#### EXERCISE
Repeat back the entries that follow, keeping every word as it is.

#### INFORMATION GIVEN

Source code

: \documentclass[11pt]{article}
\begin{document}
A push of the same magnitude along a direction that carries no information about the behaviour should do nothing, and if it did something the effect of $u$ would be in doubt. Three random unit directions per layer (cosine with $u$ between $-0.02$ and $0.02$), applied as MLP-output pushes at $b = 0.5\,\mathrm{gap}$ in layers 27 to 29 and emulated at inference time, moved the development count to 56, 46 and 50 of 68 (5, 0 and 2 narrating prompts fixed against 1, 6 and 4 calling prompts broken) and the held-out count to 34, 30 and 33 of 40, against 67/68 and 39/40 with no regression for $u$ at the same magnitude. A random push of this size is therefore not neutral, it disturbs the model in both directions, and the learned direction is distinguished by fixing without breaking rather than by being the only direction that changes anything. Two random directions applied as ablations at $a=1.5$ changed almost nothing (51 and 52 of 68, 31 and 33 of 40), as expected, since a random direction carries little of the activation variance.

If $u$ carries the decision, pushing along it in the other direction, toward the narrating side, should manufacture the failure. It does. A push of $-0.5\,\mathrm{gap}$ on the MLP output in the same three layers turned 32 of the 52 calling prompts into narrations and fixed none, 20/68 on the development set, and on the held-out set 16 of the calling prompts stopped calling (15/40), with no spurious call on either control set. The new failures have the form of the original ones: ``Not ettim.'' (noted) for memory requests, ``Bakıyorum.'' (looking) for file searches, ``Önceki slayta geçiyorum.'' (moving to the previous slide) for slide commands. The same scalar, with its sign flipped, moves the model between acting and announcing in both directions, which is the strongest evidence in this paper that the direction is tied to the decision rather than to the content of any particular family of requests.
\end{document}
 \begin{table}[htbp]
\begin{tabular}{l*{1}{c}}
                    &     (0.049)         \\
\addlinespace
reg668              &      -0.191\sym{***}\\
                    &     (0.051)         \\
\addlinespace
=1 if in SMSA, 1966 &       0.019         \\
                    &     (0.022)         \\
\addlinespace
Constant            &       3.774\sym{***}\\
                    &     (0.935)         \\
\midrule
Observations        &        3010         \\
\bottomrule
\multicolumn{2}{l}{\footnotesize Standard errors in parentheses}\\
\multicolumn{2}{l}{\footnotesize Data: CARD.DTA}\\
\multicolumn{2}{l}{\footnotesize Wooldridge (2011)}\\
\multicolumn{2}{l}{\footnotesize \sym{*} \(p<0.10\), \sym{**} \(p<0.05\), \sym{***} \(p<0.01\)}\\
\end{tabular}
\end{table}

#### TASK RESULT
Source code

: \documentclass[11pt]{article}
\begin{document}
A push of the same magnitude along a direction that carries no information about the behaviour should do nothing, and if it did something the effect of $u$ would be in doubt. Three random unit directions per layer (cosine with $u$ between $-0.02$ and $0.02$), applied as MLP-output pushes at $b = 0.5\,\mathrm{gap}$ in layers 27 to 29 and emulated at inference time, moved the development count to 56, 46 and 50 of 68 (5, 0 and 2 narrating prompts fixed against 1, 6 and 4 calling prompts broken) and the held-out count to 34, 30 and 33 of 40, against 67/68 and 39/40 with no regression for $u$ at the same magnitude. A random push of this size is therefore not neutral, it disturbs the model in both directions, and the learned direction is distinguished by fixing without breaking rather than by being the only direction that changes anything. Two random directions applied as ablations at $a=1.5$ changed almost nothing (51 and 52 of 68, 31 and 33 of 40), as expected, since a random direction carries little of the activation variance.

If $u$ carries the decision, pushing along it in the other direction, toward the narrating side, should manufacture the failure. It does. A push of $-0.5\,\mathrm{gap}$ on the MLP output in the same three layers turned 32 of the 52 calling prompts into narrations and fixed none, 20/68 on the development set, and on the held-out set 16 of the calling prompts stopped calling (15/40), with no spurious call on either control set. The new failures have the form of the original ones: ``Not ettim.'' (noted) for memory requests, ``Bakıyorum.'' (looking) for file searches, ``Önceki slayta geçiyorum.'' (moving to the previous slide) for slide commands. The same scalar, with its sign flipped, moves the model between acting and announcing in both directions, which is the strongest evidence in this paper that the direction is tied to the decision rather than to the content of any particular family of requests.
\end{document}
 \begin{table}[htbp]
\begin{tabular}{l*{1}{c}}
                    &     (0.049)         \\
\addlinespace
reg668              &      -0.191\sym{***}\\
                    &     (0.051)         \\
\addlinespace
=1 if in SMSA, 1966 &       0.019         \\
                    &     (0.022)         \\
\addlinespace
Constant            &       3.774\sym{***}\\
                    &     (0.935)         \\
\midrule
Observations        &        3010         \\
\bottomrule
\multicolumn{2}{l}{\footnotesize Standard errors in parentheses}\\
\multicolumn{2}{l}{\footnotesize Data: CARD.DTA}\\
\multicolumn{2}{l}{\footnotesize Wooldridge (2011)}\\
\multicolumn{2}{l}{\footnotesize \sym{*} \(p<0.10\), \sym{**} \(p<0.05\), \sym{***} \(p<0.01\)}\\
\end{tabular}
\end{table}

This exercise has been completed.